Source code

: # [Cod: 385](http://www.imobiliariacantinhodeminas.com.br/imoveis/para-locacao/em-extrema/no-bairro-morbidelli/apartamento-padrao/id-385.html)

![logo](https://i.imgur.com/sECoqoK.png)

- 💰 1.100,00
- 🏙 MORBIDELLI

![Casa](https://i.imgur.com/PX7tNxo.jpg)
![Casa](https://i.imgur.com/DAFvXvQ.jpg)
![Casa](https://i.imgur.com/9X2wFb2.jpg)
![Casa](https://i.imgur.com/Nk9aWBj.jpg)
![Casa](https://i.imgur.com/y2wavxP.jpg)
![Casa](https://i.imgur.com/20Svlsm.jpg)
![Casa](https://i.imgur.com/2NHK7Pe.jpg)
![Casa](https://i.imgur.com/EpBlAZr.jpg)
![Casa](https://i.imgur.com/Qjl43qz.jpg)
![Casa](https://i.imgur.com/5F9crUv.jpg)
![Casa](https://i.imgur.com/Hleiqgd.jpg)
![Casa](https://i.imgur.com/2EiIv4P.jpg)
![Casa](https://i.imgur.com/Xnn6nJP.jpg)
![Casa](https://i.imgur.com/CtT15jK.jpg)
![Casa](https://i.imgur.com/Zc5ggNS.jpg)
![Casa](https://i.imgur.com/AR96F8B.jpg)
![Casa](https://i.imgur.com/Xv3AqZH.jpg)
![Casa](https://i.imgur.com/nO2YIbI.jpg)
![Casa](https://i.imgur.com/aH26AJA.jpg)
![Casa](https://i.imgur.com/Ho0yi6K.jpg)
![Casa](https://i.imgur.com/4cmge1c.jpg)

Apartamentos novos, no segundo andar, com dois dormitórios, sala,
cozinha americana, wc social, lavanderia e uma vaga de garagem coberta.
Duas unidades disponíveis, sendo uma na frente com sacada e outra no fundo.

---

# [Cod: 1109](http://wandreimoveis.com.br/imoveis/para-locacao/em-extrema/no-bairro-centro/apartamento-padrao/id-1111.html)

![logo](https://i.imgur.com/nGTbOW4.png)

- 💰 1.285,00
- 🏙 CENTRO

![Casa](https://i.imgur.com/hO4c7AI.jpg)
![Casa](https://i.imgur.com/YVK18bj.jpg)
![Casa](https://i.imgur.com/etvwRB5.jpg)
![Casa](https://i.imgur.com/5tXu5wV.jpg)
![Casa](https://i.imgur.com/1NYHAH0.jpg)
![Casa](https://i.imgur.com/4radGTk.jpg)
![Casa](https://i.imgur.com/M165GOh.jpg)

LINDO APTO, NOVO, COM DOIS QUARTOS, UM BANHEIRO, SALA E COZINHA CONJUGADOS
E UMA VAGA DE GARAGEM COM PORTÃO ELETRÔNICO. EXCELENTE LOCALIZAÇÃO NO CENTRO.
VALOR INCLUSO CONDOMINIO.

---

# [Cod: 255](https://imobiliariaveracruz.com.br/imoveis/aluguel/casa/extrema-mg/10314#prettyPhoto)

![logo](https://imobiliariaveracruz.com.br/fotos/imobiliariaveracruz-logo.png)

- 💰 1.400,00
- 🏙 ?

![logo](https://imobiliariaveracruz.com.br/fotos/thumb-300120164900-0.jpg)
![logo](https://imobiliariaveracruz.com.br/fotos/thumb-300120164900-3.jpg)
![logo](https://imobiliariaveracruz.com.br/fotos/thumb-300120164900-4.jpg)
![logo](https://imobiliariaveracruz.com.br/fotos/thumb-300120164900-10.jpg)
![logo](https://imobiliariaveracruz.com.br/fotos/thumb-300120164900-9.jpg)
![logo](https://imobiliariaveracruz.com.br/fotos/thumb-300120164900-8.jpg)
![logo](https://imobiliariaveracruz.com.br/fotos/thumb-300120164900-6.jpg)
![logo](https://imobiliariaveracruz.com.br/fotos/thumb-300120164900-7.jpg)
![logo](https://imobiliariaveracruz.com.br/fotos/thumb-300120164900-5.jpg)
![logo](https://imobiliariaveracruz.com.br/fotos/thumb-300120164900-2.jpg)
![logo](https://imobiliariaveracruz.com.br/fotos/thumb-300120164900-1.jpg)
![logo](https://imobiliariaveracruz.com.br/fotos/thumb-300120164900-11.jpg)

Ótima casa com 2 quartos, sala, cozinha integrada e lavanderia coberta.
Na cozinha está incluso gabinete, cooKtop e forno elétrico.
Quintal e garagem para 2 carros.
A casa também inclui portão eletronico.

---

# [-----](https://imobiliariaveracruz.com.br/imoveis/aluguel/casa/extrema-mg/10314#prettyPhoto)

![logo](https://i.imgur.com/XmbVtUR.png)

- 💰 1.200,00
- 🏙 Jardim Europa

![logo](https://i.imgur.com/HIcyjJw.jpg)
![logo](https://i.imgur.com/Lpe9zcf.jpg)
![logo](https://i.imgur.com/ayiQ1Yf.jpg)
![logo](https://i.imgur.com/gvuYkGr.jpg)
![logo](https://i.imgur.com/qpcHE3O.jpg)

──────

Prompt | Would you print each line of the material exactly?

Solution for this problem |
Source code

: # [Cod: 385](http://www.imobiliariacantinhodeminas.com.br/imoveis/para-locacao/em-extrema/no-bairro-morbidelli/apartamento-padrao/id-385.html)

![logo](https://i.imgur.com/sECoqoK.png)

- 💰 1.100,00
- 🏙 MORBIDELLI

![Casa](https://i.imgur.com/PX7tNxo.jpg)
![Casa](https://i.imgur.com/DAFvXvQ.jpg)
![Casa](https://i.imgur.com/9X2wFb2.jpg)
![Casa](https://i.imgur.com/Nk9aWBj.jpg)
![Casa](https://i.imgur.com/y2wavxP.jpg)
![Casa](https://i.imgur.com/20Svlsm.jpg)
![Casa](https://i.imgur.com/2NHK7Pe.jpg)
![Casa](https://i.imgur.com/EpBlAZr.jpg)
![Casa](https://i.imgur.com/Qjl43qz.jpg)
![Casa](https://i.imgur.com/5F9crUv.jpg)
![Casa](https://i.imgur.com/Hleiqgd.jpg)
![Casa](https://i.imgur.com/2EiIv4P.jpg)
![Casa](https://i.imgur.com/Xnn6nJP.jpg)
![Casa](https://i.imgur.com/CtT15jK.jpg)
![Casa](https://i.imgur.com/Zc5ggNS.jpg)
![Casa](https://i.imgur.com/AR96F8B.jpg)
![Casa](https://i.imgur.com/Xv3AqZH.jpg)
![Casa](https://i.imgur.com/nO2YIbI.jpg)
![Casa](https://i.imgur.com/aH26AJA.jpg)
![Casa](https://i.imgur.com/Ho0yi6K.jpg)
![Casa](https://i.imgur.com/4cmge1c.jpg)

Apartamentos novos, no segundo andar, com dois dormitórios, sala,
cozinha americana, wc social, lavanderia e uma vaga de garagem coberta.
Duas unidades disponíveis, sendo uma na frente com sacada e outra no fundo.

---

# [Cod: 1109](http://wandreimoveis.com.br/imoveis/para-locacao/em-extrema/no-bairro-centro/apartamento-padrao/id-1111.html)

![logo](https://i.imgur.com/nGTbOW4.png)

- 💰 1.285,00
- 🏙 CENTRO

![Casa](https://i.imgur.com/hO4c7AI.jpg)
![Casa](https://i.imgur.com/YVK18bj.jpg)
![Casa](https://i.imgur.com/etvwRB5.jpg)
![Casa](https://i.imgur.com/5tXu5wV.jpg)
![Casa](https://i.imgur.com/1NYHAH0.jpg)
![Casa](https://i.imgur.com/4radGTk.jpg)
![Casa](https://i.imgur.com/M165GOh.jpg)

LINDO APTO, NOVO, COM DOIS QUARTOS, UM BANHEIRO, SALA E COZINHA CONJUGADOS
E UMA VAGA DE GARAGEM COM PORTÃO ELETRÔNICO. EXCELENTE LOCALIZAÇÃO NO CENTRO.
VALOR INCLUSO CONDOMINIO.

---

# [Cod: 255](https://imobiliariaveracruz.com.br/imoveis/aluguel/casa/extrema-mg/10314#prettyPhoto)

![logo](https://imobiliariaveracruz.com.br/fotos/imobiliariaveracruz-logo.png)

- 💰 1.400,00
- 🏙 ?

![logo](https://imobiliariaveracruz.com.br/fotos/thumb-300120164900-0.jpg)
![logo](https://imobiliariaveracruz.com.br/fotos/thumb-300120164900-3.jpg)
![logo](https://imobiliariaveracruz.com.br/fotos/thumb-300120164900-4.jpg)
![logo](https://imobiliariaveracruz.com.br/fotos/thumb-300120164900-10.jpg)
![logo](https://imobiliariaveracruz.com.br/fotos/thumb-300120164900-9.jpg)
![logo](https://imobiliariaveracruz.com.br/fotos/thumb-300120164900-8.jpg)
![logo](https://imobiliariaveracruz.com.br/fotos/thumb-300120164900-6.jpg)
![logo](https://imobiliariaveracruz.com.br/fotos/thumb-300120164900-7.jpg)
![logo](https://imobiliariaveracruz.com.br/fotos/thumb-300120164900-5.jpg)
![logo](https://imobiliariaveracruz.com.br/fotos/thumb-300120164900-2.jpg)
![logo](https://imobiliariaveracruz.com.br/fotos/thumb-300120164900-1.jpg)
![logo](https://imobiliariaveracruz.com.br/fotos/thumb-300120164900-11.jpg)

Ótima casa com 2 quartos, sala, cozinha integrada e lavanderia coberta.
Na cozinha está incluso gabinete, cooKtop e forno elétrico.
Quintal e garagem para 2 carros.
A casa também inclui portão eletronico.

---

# [-----](https://imobiliariaveracruz.com.br/imoveis/aluguel/casa/extrema-mg/10314#prettyPhoto)

![logo](https://i.imgur.com/XmbVtUR.png)

- 💰 1.200,00
- 🏙 Jardim Europa

![logo](https://i.imgur.com/HIcyjJw.jpg)
![logo](https://i.imgur.com/Lpe9zcf.jpg)
![logo](https://i.imgur.com/ayiQ1Yf.jpg)
![logo](https://i.imgur.com/gvuYkGr.jpg)
![logo](https://i.imgur.com/qpcHE3O.jpg)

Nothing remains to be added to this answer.